Would you please write out each entry that follows, exactly as written?

■ Stored data
==*==
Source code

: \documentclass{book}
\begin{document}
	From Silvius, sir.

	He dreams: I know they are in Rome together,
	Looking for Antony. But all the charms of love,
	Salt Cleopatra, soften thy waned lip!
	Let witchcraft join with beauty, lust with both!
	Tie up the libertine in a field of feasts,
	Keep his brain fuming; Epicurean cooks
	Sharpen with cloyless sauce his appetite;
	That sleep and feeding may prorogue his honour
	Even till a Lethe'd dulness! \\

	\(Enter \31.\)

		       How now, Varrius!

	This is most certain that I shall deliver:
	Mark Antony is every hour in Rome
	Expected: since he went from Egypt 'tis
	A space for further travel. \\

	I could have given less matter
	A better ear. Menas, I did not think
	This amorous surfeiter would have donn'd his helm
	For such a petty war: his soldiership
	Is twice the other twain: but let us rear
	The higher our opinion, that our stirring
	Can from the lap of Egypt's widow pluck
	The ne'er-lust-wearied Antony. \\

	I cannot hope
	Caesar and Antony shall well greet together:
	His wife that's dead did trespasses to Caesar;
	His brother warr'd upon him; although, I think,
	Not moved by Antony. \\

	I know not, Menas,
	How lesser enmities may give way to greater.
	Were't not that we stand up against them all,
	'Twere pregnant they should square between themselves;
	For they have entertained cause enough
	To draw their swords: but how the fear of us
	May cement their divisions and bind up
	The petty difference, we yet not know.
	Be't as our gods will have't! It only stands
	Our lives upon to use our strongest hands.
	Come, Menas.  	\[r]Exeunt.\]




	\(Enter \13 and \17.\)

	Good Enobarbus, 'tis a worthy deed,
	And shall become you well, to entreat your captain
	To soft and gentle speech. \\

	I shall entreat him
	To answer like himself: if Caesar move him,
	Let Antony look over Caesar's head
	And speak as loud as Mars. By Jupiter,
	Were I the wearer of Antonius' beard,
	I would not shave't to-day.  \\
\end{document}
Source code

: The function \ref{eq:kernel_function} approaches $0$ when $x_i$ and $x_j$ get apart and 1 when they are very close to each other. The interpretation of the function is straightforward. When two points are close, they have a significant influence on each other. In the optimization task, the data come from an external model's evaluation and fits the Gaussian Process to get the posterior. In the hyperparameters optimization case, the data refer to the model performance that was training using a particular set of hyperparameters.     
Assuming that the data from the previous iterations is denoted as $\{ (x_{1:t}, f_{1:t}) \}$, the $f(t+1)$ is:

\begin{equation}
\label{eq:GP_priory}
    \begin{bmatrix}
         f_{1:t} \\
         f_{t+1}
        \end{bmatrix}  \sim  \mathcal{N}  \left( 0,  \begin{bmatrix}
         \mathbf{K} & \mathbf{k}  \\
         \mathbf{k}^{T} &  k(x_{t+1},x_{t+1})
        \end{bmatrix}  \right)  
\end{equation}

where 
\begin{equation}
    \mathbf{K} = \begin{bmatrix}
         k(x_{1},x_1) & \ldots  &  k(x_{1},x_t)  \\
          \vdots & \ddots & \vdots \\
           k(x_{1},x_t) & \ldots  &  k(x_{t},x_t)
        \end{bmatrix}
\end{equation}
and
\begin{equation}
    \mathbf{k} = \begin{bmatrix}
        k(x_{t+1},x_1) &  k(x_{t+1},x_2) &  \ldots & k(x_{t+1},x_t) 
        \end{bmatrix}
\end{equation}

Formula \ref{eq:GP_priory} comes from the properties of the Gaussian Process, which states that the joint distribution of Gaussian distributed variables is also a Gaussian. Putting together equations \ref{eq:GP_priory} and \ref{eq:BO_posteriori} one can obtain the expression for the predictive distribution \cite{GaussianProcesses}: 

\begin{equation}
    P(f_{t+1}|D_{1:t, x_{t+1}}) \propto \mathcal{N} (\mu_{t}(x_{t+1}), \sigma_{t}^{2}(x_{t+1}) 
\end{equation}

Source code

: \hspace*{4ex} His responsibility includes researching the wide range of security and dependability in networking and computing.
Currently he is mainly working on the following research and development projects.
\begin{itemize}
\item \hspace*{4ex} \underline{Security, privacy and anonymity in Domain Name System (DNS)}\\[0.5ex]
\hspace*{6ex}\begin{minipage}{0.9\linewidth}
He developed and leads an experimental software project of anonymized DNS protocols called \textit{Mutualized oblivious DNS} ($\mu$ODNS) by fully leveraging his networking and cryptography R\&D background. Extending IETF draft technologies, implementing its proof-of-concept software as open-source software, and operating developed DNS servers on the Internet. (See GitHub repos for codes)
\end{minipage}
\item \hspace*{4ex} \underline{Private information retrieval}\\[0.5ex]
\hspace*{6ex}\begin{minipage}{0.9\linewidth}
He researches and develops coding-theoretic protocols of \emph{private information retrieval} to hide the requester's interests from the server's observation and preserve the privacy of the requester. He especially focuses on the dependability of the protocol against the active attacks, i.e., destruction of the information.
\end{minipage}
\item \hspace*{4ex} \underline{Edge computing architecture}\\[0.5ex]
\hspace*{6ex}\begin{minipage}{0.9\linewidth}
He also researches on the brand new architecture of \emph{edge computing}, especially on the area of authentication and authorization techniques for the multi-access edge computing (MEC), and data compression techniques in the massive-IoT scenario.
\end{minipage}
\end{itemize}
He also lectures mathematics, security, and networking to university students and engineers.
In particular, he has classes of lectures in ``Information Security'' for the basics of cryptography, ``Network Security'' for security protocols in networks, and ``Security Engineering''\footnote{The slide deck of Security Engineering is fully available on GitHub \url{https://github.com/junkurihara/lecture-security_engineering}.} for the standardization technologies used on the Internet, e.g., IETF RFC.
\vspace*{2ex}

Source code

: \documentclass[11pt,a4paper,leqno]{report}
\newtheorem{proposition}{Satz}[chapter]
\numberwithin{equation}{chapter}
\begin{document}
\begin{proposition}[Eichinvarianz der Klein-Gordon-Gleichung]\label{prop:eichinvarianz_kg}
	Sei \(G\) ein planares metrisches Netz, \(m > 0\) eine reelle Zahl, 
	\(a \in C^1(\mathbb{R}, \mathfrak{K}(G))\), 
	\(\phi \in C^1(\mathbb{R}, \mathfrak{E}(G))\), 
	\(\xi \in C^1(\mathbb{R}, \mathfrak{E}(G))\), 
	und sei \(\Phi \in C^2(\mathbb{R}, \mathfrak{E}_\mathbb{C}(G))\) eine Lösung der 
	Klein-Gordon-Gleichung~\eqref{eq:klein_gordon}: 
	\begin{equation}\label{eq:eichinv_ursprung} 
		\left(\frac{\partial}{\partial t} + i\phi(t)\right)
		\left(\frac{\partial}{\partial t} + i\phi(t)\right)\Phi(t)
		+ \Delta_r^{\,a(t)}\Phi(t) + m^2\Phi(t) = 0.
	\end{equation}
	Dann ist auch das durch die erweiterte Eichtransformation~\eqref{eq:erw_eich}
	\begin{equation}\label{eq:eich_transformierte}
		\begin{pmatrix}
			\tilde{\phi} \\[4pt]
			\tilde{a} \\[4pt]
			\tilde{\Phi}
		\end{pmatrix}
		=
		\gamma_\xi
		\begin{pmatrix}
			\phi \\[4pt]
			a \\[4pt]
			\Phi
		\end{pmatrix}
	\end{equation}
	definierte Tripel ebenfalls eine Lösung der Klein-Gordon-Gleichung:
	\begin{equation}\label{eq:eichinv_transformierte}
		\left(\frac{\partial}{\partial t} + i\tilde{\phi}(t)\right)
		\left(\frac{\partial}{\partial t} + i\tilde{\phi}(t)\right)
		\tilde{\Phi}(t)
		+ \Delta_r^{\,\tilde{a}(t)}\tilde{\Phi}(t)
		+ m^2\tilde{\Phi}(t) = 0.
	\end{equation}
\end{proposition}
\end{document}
==*==
■ Finished task
Source code

: \documentclass{book}
\begin{document}
	From Silvius, sir.

	He dreams: I know they are in Rome together,
	Looking for Antony. But all the charms of love,
	Salt Cleopatra, soften thy waned lip!
	Let witchcraft join with beauty, lust with both!
	Tie up the libertine in a field of feasts,
	Keep his brain fuming; Epicurean cooks
	Sharpen with cloyless sauce his appetite;
	That sleep and feeding may prorogue his honour
	Even till a Lethe'd dulness! \\

	\(Enter \31.\)

		       How now, Varrius!

	This is most certain that I shall deliver:
	Mark Antony is every hour in Rome
	Expected: since he went from Egypt 'tis
	A space for further travel. \\

	I could have given less matter
	A better ear. Menas, I did not think
	This amorous surfeiter would have donn'd his helm
	For such a petty war: his soldiership
	Is twice the other twain: but let us rear
	The higher our opinion, that our stirring
	Can from the lap of Egypt's widow pluck
	The ne'er-lust-wearied Antony. \\

	I cannot hope
	Caesar and Antony shall well greet together:
	His wife that's dead did trespasses to Caesar;
	His brother warr'd upon him; although, I think,
	Not moved by Antony. \\

	I know not, Menas,
	How lesser enmities may give way to greater.
	Were't not that we stand up against them all,
	'Twere pregnant they should square between themselves;
	For they have entertained cause enough
	To draw their swords: but how the fear of us
	May cement their divisions and bind up
	The petty difference, we yet not know.
	Be't as our gods will have't! It only stands
	Our lives upon to use our strongest hands.
	Come, Menas.  	\[r]Exeunt.\]




	\(Enter \13 and \17.\)

	Good Enobarbus, 'tis a worthy deed,
	And shall become you well, to entreat your captain
	To soft and gentle speech. \\

	I shall entreat him
	To answer like himself: if Caesar move him,
	Let Antony look over Caesar's head
	And speak as loud as Mars. By Jupiter,
	Were I the wearer of Antonius' beard,
	I would not shave't to-day.  \\
\end{document}
Source code

: The function \ref{eq:kernel_function} approaches $0$ when $x_i$ and $x_j$ get apart and 1 when they are very close to each other. The interpretation of the function is straightforward. When two points are close, they have a significant influence on each other. In the optimization task, the data come from an external model's evaluation and fits the Gaussian Process to get the posterior. In the hyperparameters optimization case, the data refer to the model performance that was training using a particular set of hyperparameters.     
Assuming that the data from the previous iterations is denoted as $\{ (x_{1:t}, f_{1:t}) \}$, the $f(t+1)$ is:

\begin{equation}
\label{eq:GP_priory}
    \begin{bmatrix}
         f_{1:t} \\
         f_{t+1}
        \end{bmatrix}  \sim  \mathcal{N}  \left( 0,  \begin{bmatrix}
         \mathbf{K} & \mathbf{k}  \\
         \mathbf{k}^{T} &  k(x_{t+1},x_{t+1})
        \end{bmatrix}  \right)  
\end{equation}

where 
\begin{equation}
    \mathbf{K} = \begin{bmatrix}
         k(x_{1},x_1) & \ldots  &  k(x_{1},x_t)  \\
          \vdots & \ddots & \vdots \\
           k(x_{1},x_t) & \ldots  &  k(x_{t},x_t)
        \end{bmatrix}
\end{equation}
and
\begin{equation}
    \mathbf{k} = \begin{bmatrix}
        k(x_{t+1},x_1) &  k(x_{t+1},x_2) &  \ldots & k(x_{t+1},x_t) 
        \end{bmatrix}
\end{equation}

Formula \ref{eq:GP_priory} comes from the properties of the Gaussian Process, which states that the joint distribution of Gaussian distributed variables is also a Gaussian. Putting together equations \ref{eq:GP_priory} and \ref{eq:BO_posteriori} one can obtain the expression for the predictive distribution \cite{GaussianProcesses}: 

\begin{equation}
    P(f_{t+1}|D_{1:t, x_{t+1}}) \propto \mathcal{N} (\mu_{t}(x_{t+1}), \sigma_{t}^{2}(x_{t+1}) 
\end{equation}

Source code

: \hspace*{4ex} His responsibility includes researching the wide range of security and dependability in networking and computing.
Currently he is mainly working on the following research and development projects.
\begin{itemize}
\item \hspace*{4ex} \underline{Security, privacy and anonymity in Domain Name System (DNS)}\\[0.5ex]
\hspace*{6ex}\begin{minipage}{0.9\linewidth}
He developed and leads an experimental software project of anonymized DNS protocols called \textit{Mutualized oblivious DNS} ($\mu$ODNS) by fully leveraging his networking and cryptography R\&D background. Extending IETF draft technologies, implementing its proof-of-concept software as open-source software, and operating developed DNS servers on the Internet. (See GitHub repos for codes)
\end{minipage}
\item \hspace*{4ex} \underline{Private information retrieval}\\[0.5ex]
\hspace*{6ex}\begin{minipage}{0.9\linewidth}
He researches and develops coding-theoretic protocols of \emph{private information retrieval} to hide the requester's interests from the server's observation and preserve the privacy of the requester. He especially focuses on the dependability of the protocol against the active attacks, i.e., destruction of the information.
\end{minipage}
\item \hspace*{4ex} \underline{Edge computing architecture}\\[0.5ex]
\hspace*{6ex}\begin{minipage}{0.9\linewidth}
He also researches on the brand new architecture of \emph{edge computing}, especially on the area of authentication and authorization techniques for the multi-access edge computing (MEC), and data compression techniques in the massive-IoT scenario.
\end{minipage}
\end{itemize}
He also lectures mathematics, security, and networking to university students and engineers.
In particular, he has classes of lectures in ``Information Security'' for the basics of cryptography, ``Network Security'' for security protocols in networks, and ``Security Engineering''\footnote{The slide deck of Security Engineering is fully available on GitHub \url{https://github.com/junkurihara/lecture-security_engineering}.} for the standardization technologies used on the Internet, e.g., IETF RFC.
\vspace*{2ex}

Source code

: \documentclass[11pt,a4paper,leqno]{report}
\newtheorem{proposition}{Satz}[chapter]
\numberwithin{equation}{chapter}
\begin{document}
\begin{proposition}[Eichinvarianz der Klein-Gordon-Gleichung]\label{prop:eichinvarianz_kg}
	Sei \(G\) ein planares metrisches Netz, \(m > 0\) eine reelle Zahl, 
	\(a \in C^1(\mathbb{R}, \mathfrak{K}(G))\), 
	\(\phi \in C^1(\mathbb{R}, \mathfrak{E}(G))\), 
	\(\xi \in C^1(\mathbb{R}, \mathfrak{E}(G))\), 
	und sei \(\Phi \in C^2(\mathbb{R}, \mathfrak{E}_\mathbb{C}(G))\) eine Lösung der 
	Klein-Gordon-Gleichung~\eqref{eq:klein_gordon}: 
	\begin{equation}\label{eq:eichinv_ursprung} 
		\left(\frac{\partial}{\partial t} + i\phi(t)\right)
		\left(\frac{\partial}{\partial t} + i\phi(t)\right)\Phi(t)
		+ \Delta_r^{\,a(t)}\Phi(t) + m^2\Phi(t) = 0.
	\end{equation}
	Dann ist auch das durch die erweiterte Eichtransformation~\eqref{eq:erw_eich}
	\begin{equation}\label{eq:eich_transformierte}
		\begin{pmatrix}
			\tilde{\phi} \\[4pt]
			\tilde{a} \\[4pt]
			\tilde{\Phi}
		\end{pmatrix}
		=
		\gamma_\xi
		\begin{pmatrix}
			\phi \\[4pt]
			a \\[4pt]
			\Phi
		\end{pmatrix}
	\end{equation}
	definierte Tripel ebenfalls eine Lösung der Klein-Gordon-Gleichung:
	\begin{equation}\label{eq:eichinv_transformierte}
		\left(\frac{\partial}{\partial t} + i\tilde{\phi}(t)\right)
		\left(\frac{\partial}{\partial t} + i\tilde{\phi}(t)\right)
		\tilde{\Phi}(t)
		+ \Delta_r^{\,\tilde{a}(t)}\tilde{\Phi}(t)
		+ m^2\tilde{\Phi}(t) = 0.
	\end{equation}
\end{proposition}
\end{document}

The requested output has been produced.